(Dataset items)
⁂

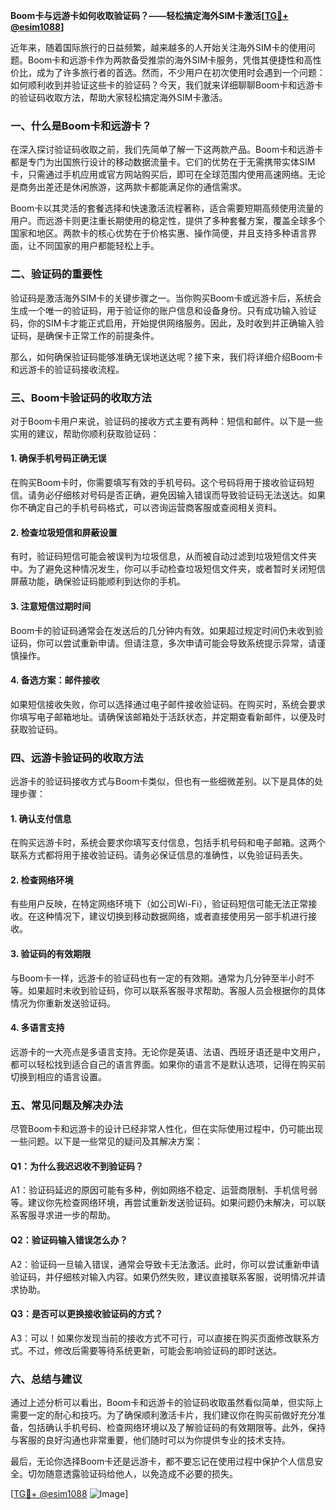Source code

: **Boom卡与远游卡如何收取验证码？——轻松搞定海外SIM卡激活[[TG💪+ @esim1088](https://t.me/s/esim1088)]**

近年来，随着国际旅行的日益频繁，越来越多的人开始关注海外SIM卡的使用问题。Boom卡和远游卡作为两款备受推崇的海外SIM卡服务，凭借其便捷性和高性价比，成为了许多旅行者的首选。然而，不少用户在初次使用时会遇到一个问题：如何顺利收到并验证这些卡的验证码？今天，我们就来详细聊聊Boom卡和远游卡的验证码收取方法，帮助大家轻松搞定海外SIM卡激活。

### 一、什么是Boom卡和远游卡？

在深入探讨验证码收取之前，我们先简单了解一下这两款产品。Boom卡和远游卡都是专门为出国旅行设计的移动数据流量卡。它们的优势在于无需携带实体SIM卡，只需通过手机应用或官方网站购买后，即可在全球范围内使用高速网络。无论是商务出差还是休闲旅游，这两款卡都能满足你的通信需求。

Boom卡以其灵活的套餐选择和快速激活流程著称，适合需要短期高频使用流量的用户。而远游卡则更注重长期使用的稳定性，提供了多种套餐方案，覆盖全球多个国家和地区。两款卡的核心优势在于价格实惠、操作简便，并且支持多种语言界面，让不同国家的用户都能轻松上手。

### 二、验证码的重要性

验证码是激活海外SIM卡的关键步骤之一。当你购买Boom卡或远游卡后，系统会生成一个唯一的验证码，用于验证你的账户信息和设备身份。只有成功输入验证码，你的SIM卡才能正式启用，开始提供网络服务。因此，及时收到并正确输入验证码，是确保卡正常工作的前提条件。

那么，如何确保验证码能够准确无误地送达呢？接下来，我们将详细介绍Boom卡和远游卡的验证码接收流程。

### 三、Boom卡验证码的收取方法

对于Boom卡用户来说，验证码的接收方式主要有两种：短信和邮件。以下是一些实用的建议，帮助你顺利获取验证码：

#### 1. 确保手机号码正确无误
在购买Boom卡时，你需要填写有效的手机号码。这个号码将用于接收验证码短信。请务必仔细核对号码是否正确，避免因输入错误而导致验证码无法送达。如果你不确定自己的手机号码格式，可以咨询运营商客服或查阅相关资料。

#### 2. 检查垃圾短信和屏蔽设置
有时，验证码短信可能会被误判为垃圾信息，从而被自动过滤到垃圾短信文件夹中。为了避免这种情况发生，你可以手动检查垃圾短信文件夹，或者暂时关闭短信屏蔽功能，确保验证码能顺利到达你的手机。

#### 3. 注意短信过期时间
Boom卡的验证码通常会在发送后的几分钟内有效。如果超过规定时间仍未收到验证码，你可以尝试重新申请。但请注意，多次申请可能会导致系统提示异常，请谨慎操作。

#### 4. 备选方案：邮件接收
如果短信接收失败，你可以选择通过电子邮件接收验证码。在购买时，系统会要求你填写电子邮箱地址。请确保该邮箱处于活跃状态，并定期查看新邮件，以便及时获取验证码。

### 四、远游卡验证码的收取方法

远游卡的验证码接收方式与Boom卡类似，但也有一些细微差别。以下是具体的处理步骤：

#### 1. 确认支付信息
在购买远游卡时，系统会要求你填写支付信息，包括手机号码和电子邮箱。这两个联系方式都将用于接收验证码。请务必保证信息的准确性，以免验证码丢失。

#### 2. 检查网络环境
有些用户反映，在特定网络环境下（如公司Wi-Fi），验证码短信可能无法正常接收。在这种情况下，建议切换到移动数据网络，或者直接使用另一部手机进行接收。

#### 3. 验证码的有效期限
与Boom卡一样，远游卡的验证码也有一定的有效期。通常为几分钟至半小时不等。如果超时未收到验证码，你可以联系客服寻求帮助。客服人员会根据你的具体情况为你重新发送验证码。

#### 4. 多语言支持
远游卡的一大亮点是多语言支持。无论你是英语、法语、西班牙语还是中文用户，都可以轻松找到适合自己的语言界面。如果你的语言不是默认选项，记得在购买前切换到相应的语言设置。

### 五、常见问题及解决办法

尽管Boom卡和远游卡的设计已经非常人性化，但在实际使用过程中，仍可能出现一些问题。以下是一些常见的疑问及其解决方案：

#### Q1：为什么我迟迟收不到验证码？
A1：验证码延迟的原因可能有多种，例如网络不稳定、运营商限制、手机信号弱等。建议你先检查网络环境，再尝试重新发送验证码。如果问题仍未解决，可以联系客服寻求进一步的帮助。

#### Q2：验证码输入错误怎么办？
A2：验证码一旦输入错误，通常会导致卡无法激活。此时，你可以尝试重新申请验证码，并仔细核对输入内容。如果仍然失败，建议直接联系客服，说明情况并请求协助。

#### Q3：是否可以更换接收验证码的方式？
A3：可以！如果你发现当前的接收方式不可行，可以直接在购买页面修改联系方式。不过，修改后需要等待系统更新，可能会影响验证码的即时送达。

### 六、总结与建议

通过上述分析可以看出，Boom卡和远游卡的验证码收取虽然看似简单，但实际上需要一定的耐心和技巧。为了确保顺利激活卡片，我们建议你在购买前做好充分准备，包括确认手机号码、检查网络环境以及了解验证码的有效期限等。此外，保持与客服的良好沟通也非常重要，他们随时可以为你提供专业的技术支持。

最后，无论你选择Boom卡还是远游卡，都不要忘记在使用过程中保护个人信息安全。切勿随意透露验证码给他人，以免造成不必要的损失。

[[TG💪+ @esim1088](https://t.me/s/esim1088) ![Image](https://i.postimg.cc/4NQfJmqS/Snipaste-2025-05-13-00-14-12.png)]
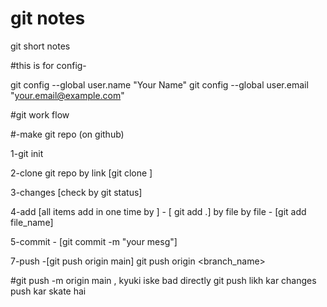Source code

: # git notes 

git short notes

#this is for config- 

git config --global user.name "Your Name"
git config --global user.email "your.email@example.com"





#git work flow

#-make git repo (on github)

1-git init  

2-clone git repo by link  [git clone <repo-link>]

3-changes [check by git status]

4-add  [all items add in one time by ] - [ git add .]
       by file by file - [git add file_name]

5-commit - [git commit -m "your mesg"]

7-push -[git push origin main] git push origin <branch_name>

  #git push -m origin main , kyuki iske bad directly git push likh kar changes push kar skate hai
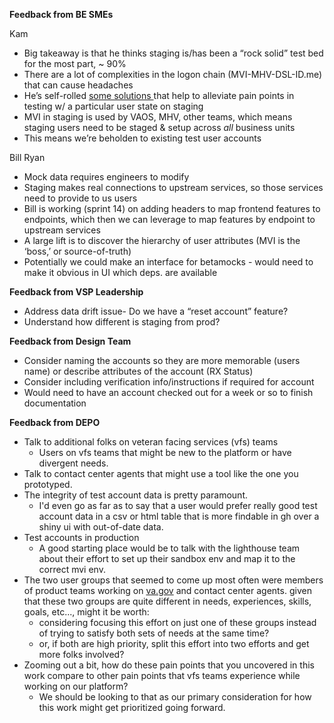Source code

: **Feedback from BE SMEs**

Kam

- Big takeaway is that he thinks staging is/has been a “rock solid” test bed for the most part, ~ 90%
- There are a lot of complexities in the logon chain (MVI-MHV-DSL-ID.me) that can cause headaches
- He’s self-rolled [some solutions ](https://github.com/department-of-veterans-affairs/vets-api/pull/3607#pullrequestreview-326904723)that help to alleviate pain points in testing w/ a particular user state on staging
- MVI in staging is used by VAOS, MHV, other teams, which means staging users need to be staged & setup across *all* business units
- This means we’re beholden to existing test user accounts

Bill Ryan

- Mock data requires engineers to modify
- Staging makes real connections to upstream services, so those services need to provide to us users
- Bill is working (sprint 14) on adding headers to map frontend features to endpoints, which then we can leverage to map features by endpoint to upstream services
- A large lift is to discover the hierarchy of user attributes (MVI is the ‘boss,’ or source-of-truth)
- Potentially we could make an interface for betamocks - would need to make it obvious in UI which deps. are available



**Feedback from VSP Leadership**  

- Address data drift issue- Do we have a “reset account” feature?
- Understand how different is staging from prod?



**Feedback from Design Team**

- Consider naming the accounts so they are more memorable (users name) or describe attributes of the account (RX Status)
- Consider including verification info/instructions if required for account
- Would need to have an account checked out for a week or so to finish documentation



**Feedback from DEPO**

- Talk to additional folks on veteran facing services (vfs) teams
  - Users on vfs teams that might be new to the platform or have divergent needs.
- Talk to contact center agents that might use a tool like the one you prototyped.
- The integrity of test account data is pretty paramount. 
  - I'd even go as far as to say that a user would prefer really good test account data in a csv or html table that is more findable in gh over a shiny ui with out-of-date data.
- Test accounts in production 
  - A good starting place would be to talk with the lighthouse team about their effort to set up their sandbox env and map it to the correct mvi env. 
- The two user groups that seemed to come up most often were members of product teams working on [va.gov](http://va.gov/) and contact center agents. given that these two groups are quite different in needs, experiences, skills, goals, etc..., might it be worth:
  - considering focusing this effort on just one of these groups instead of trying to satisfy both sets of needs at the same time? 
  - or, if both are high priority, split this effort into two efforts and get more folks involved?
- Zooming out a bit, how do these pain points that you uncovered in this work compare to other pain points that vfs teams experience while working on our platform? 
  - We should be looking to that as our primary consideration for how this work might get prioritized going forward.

⁂

### TASK STATEMENT
Which lines hold the string "accounts"? Copy all of them from the data above.

### TASK RESULT
- This means we’re beholden to existing test user accounts
- Consider naming the accounts so they are more memorable (users name) or describe attributes of the account (RX Status)
- Test accounts in production 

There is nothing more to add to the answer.